■ Information supplied ■

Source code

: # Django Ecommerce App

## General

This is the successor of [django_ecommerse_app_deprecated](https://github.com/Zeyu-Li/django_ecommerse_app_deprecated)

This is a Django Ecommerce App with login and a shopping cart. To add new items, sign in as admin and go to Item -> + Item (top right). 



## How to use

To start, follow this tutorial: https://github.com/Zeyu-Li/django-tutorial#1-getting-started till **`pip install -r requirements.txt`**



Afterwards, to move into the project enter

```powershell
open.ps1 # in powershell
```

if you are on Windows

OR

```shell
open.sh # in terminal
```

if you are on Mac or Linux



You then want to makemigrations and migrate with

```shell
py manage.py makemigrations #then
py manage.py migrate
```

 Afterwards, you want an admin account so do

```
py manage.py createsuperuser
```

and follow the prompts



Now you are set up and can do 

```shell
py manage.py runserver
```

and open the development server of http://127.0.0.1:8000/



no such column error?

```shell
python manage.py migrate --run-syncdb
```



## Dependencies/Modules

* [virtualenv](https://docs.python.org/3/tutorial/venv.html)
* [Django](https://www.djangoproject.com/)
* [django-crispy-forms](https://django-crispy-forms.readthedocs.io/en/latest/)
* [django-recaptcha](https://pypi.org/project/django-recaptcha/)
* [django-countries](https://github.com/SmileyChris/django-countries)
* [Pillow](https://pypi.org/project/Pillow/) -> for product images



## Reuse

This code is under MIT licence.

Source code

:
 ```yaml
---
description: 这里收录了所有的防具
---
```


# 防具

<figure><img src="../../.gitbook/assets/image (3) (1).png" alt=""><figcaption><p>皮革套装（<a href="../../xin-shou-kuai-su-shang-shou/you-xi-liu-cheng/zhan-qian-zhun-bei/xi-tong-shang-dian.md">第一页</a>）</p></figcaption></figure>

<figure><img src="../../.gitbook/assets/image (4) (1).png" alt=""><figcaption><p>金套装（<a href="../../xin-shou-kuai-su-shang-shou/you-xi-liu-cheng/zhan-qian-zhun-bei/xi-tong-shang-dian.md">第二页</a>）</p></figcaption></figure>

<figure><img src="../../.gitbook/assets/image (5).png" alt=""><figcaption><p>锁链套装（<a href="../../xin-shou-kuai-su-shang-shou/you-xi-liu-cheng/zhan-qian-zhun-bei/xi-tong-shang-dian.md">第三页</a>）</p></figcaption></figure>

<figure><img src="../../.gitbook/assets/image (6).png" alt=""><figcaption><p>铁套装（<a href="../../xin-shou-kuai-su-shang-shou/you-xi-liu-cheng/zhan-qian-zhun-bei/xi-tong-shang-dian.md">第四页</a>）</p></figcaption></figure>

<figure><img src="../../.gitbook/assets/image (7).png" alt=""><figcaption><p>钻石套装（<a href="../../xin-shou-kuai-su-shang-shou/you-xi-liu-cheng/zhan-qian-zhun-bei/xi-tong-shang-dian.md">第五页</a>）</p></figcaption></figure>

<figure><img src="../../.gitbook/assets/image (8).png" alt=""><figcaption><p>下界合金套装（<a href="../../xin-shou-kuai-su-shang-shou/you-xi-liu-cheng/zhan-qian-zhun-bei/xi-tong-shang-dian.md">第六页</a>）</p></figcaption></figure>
...
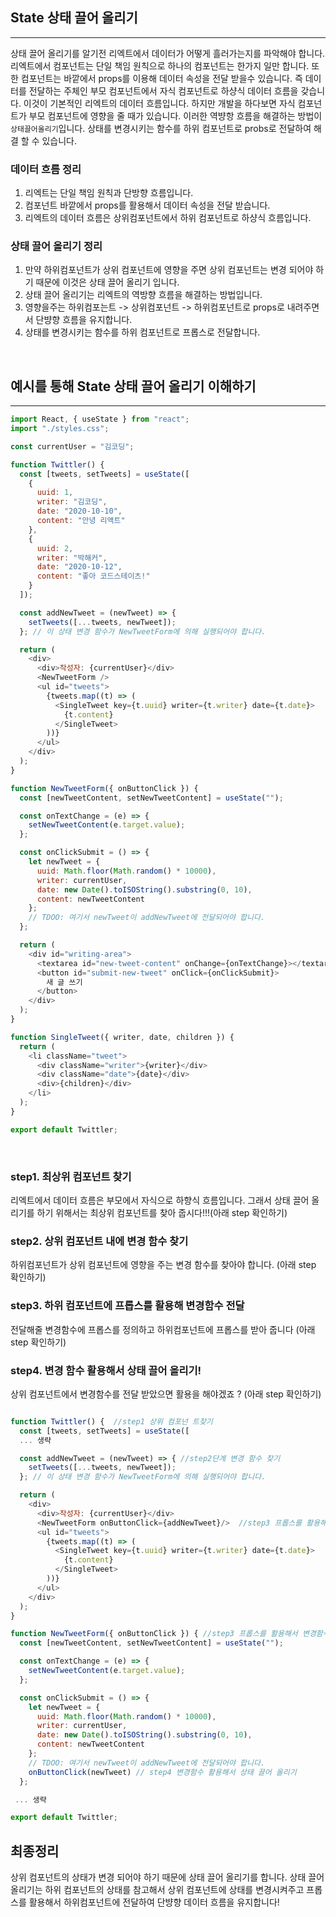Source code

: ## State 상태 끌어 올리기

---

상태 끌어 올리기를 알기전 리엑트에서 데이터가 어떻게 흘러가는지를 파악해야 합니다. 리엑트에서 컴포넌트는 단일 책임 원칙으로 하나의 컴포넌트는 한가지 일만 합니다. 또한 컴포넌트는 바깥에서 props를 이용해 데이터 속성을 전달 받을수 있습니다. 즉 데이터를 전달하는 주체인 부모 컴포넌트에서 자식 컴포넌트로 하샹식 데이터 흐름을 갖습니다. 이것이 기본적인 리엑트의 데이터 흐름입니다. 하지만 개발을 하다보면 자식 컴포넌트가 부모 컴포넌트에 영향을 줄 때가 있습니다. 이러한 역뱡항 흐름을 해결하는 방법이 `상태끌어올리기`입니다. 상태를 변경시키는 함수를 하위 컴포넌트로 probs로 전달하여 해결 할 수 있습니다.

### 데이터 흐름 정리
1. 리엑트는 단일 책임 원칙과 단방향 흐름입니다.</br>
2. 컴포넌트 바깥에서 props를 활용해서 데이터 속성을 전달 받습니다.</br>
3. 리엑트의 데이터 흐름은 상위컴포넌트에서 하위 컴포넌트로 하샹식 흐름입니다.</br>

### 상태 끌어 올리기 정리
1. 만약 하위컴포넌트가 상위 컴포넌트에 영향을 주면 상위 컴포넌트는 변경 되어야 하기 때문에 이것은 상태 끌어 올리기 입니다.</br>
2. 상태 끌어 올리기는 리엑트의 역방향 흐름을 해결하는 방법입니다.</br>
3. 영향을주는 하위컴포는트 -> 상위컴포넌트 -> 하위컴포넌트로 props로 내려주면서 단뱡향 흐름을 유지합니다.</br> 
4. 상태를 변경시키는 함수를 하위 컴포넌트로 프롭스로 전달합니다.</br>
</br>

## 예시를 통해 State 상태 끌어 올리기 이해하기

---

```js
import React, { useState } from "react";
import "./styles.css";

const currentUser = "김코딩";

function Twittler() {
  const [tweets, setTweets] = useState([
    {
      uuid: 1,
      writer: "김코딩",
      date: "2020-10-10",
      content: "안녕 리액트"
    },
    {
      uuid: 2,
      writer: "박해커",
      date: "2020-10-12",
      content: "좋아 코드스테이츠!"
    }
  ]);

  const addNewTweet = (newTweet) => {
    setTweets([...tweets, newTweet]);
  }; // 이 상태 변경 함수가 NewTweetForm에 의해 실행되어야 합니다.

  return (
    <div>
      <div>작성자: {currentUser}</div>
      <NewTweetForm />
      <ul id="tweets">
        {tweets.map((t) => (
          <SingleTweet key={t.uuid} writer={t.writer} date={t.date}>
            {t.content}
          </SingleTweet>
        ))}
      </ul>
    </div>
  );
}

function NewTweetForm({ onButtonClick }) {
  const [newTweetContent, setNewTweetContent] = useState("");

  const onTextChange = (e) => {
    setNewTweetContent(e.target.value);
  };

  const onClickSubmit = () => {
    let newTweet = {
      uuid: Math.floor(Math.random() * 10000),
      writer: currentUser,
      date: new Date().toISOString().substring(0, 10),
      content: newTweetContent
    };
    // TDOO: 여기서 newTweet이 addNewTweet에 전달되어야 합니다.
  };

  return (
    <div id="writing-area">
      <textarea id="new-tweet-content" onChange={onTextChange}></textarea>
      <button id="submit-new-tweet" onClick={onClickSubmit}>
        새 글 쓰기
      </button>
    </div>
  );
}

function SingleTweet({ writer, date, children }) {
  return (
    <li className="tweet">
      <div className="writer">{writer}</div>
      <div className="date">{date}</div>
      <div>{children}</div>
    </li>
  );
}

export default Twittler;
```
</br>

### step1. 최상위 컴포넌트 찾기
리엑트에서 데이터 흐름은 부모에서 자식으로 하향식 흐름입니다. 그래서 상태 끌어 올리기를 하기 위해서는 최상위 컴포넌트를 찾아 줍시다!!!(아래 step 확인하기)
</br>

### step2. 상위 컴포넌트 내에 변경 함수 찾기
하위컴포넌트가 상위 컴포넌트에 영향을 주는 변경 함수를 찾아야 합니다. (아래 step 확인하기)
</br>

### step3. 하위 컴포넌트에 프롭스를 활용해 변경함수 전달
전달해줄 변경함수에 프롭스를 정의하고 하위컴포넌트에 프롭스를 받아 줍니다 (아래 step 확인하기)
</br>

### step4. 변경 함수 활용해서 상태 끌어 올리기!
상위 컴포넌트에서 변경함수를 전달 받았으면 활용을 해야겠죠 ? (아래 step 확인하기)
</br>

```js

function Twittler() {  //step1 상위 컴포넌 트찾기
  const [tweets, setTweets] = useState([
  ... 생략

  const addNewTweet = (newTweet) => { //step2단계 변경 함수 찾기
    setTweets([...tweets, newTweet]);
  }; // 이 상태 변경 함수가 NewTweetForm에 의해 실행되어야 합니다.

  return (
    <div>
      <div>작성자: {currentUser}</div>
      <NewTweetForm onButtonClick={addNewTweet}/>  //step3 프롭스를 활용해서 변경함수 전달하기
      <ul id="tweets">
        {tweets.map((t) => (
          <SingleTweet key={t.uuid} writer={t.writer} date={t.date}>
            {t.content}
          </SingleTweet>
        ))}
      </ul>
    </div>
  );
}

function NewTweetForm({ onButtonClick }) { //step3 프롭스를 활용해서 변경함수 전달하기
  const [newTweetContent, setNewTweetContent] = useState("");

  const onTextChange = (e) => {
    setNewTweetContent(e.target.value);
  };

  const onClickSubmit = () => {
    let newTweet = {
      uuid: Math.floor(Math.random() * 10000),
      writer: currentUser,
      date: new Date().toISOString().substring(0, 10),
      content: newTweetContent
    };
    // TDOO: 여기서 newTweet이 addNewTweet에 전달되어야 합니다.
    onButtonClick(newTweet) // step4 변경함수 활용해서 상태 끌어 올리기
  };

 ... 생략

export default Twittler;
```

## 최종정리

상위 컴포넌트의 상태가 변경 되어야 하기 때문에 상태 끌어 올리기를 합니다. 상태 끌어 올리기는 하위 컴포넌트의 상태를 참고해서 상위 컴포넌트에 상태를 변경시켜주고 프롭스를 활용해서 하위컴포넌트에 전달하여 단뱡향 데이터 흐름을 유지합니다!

■ Activity ■
Pick out the lines above containing the word "https", then copy them.

■ Output for this task ■
This is the successor of [django_ecommerse_app_deprecated](https://github.com/Zeyu-Li/django_ecommerse_app_deprecated)
To start, follow this tutorial: https://github.com/Zeyu-Li/django-tutorial#1-getting-started till **`pip install -r requirements.txt`**
* [virtualenv](https://docs.python.org/3/tutorial/venv.html)
* [Django](https://www.djangoproject.com/)
* [django-crispy-forms](https://django-crispy-forms.readthedocs.io/en/latest/)
* [django-recaptcha](https://pypi.org/project/django-recaptcha/)
* [django-countries](https://github.com/SmileyChris/django-countries)
* [Pillow](https://pypi.org/project/Pillow/) -> for product images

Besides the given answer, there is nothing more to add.